Rapid regulation of L-type pyruvate kinase mRNA by fructose in diabetic rat liver.

Abstract

The effect of fructose on the induction of L-type pyruvate kinase mRNA in diabetic rat liver was studied by using a cloned cDNA probe. Fructose feeding resulted in a 5- to 6-fold increase in the L-type enzyme mRNA level after 1 to 3 days. These changes were approximately proportional to the changes in the level of translatable mRNA of this enzyme. A significant increase in total cellular L-type enzyme mRNA level was observed within 2 h after fructose feeding and the level reached a maximum after 8 h.

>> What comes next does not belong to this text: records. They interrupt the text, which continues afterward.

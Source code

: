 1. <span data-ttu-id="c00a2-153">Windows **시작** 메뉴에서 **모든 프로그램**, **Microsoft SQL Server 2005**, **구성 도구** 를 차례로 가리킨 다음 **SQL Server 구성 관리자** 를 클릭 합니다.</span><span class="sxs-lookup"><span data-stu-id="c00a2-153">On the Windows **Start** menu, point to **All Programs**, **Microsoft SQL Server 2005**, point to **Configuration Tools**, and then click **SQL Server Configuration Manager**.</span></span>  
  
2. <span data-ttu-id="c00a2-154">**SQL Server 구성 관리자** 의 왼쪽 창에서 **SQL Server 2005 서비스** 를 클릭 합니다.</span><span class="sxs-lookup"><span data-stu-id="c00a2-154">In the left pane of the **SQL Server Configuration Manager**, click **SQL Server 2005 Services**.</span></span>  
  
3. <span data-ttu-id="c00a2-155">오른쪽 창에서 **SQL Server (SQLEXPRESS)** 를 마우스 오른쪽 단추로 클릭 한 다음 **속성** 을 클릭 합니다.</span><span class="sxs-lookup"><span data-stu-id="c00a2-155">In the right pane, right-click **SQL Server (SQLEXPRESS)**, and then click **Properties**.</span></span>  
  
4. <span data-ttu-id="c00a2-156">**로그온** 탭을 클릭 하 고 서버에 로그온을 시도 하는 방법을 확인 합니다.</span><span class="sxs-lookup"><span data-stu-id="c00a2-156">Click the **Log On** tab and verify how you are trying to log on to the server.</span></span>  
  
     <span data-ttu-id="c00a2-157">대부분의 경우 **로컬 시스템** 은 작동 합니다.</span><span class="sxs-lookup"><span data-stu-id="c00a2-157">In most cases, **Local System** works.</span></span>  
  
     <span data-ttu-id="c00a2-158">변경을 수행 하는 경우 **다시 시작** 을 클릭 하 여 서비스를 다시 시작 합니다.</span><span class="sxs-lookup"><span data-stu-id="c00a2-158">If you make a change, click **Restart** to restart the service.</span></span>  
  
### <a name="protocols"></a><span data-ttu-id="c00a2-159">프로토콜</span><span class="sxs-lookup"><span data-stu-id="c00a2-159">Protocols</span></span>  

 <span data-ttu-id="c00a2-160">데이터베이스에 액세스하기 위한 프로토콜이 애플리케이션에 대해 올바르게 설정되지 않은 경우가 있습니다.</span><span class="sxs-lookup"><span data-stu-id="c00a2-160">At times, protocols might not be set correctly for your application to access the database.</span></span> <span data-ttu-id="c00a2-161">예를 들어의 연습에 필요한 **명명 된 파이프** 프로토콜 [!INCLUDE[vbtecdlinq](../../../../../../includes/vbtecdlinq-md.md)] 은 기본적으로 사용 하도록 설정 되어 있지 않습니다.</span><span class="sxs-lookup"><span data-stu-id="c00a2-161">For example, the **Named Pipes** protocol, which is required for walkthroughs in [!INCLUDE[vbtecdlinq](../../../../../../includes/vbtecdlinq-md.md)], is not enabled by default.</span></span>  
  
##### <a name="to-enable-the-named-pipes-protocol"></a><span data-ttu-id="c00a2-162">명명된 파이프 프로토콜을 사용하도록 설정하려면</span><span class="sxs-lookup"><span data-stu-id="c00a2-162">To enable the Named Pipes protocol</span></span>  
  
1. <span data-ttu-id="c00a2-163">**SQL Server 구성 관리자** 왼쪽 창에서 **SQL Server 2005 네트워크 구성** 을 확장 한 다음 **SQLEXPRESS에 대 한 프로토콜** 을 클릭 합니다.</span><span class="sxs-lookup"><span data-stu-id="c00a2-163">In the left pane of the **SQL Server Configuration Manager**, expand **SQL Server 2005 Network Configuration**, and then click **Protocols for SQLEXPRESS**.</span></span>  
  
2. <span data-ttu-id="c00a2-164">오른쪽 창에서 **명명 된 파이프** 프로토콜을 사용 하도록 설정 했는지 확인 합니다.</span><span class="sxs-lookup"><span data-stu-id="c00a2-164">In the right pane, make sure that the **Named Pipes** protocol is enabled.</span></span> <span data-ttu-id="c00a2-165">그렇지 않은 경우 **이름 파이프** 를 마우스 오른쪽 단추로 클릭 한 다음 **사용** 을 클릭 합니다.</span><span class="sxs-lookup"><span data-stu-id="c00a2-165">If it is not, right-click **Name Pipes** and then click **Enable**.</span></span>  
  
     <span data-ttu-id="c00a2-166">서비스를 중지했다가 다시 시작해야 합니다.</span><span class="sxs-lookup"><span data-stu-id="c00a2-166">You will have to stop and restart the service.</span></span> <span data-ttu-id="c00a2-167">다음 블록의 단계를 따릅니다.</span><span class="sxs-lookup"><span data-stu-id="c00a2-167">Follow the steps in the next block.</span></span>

Dietary glycerol also markedly increased the L-type mRNA level. These alterations were essentially due to the changes in the cytosolic mRNA. Northern blot analysis of total cellular RNA revealed that two L-type enzyme mRNA species with molecular sizes of 2.1 and 3.6 kilobases were proportionally increased during the fructose induction. The two mRNA forms were found in immunopurified L-type enzyme mRNA and directed synthesis of the L-type subunit in vitro; they are therefore functional mature forms. In contrast, analysis of nuclear RNA showed five putative precursor RNA species for the enzyme, up to 9.4 kilobases in length, in the liver of fructose-fed rats, while no band of the RNA species was found in the nuclei of control liver. The changes in the number of bands of these RNA species and their intensities after fructose feeding preceded the changes in the level of total cellular L-type enzyme mRNA sequences. These results indicate that dietary fructose causes a rapid increase in the level of L-type pyruvate kinase mRNA sequences by acting at the nuclear level.